Procede per accumulo la drammaturga e regista Lucia Calamaro nel suo La vita ferma, frastagliato arcipelago della memoria che tutto contempla al suo interno, dalla metafisica che riecheggia il Tarkovskij di Solaris alle tinte accese da claustrofobico melò, dunque freddure, piccole patologie del quotidiano, piste, suggerimenti, citazioni. Tre atti in cui la narrazione procede con scarti veloci tra passato e presente: un fantasma, quello di Simona (l’abbagliante Simona Senzacqua) che non intende abbandonare il palcoscenico della vita, incurante di quanto sia ingombrante la sua presenza-assenza nel momento riservato alla tiepida nostalgia. Come nei più celebri affreschi modernisti, da Joyce a Virginia Woolf, i riferimenti colti (in questo caso l’insistenza sul filosofo francese Paul Ricoeur) si affastellano con momenti grevi, battute, preghiere, tic di causa incerta. Tutto può trovare spazio quando è il caso di ricostruire un’intera esistenza umana, ancor di più nel momento di riprodurre un tragico tramonto: “Dimenticare è uno scandalo”, frase che scolpisce i temi dell’intero dramma sin dal primo atto, già narrazione autocompiuta. L’approdo, nel terzo, non può essere che il ricordo tradito, un marito che dimentica il colore degli occhi della moglie, rima baciata a tutte le citazioni sbagliate: come nel classico di Edgar Allan Poe, l’oggetto di una spasmodica ricerca resta sconosciuto pur nella sua abbacinante evidenza. Se Riccardo (il convincente Riccardo Goretti) resta dunque una guida poco affidabile nei tornanti di un viaggio costantemente a ritroso, alla figlia (Alice Redini) resta il compito di trasfigurare ogni immagine attraverso la propria percezione, divenendo erede, come tutti, di una storia inesatta.

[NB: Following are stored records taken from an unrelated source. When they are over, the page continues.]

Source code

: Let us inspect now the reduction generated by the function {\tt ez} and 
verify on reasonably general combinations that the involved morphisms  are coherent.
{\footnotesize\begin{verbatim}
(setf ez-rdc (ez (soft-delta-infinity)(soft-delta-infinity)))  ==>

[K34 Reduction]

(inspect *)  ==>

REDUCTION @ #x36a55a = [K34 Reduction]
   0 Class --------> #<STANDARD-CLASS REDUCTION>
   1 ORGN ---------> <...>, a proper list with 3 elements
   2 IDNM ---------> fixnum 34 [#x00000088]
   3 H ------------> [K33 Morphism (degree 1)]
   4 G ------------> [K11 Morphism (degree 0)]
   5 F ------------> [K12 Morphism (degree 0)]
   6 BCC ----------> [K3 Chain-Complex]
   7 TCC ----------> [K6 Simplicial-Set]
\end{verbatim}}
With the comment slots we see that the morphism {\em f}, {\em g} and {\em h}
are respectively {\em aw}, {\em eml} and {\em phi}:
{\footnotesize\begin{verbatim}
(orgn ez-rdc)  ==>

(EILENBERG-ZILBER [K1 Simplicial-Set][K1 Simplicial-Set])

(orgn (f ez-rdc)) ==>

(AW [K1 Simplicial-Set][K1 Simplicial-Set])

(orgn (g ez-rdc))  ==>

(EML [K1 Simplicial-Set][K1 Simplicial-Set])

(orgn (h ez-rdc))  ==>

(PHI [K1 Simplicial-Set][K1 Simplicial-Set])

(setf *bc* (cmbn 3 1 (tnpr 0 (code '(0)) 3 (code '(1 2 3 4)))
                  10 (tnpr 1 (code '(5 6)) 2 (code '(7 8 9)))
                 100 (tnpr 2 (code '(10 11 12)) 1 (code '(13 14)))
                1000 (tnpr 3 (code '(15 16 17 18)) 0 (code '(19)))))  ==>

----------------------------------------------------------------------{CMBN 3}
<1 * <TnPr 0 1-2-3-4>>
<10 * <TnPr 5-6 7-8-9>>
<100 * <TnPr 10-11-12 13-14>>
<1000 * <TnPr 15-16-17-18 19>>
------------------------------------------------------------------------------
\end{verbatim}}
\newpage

Grandi apprezzamenti al Teatro Vittorio Emanuele da un pubblico reso sparuto dalle consuete ambiguità di ogni allerta meteo: le tre ore di continui rimandi incrociati della Vita ferma testimoniano la brillantezza di una delle drammaturghe più interessanti della scena contemporanea in uno spettacolo che giunge in riva allo Stretto grazie alla collaborazione con il Festival Teatro Bastardo di Palermo e la Rete Latitudini. Un lavoro oltre la parola: di trasfigurazione in trasfigurazione lo stesso teatro subisce l’invasione del bianco, tra enormi lenzuoli di cotone ed un’inedita tinteggiatura della scaletta che conduce al palco; una presenza che trasborda al di là della rappresentazione, abbracciando i silenziosi testimoni delle vicende narrate. Come gli oggetti riversati ad ogni atto sul palcoscenico: le biglie-stelle, i medicinali, le liquirizie, ogni cosa è destinata presto o tardi a disperdersi. Abbattuti tutti i muri, solo la verità resterà prigioniera.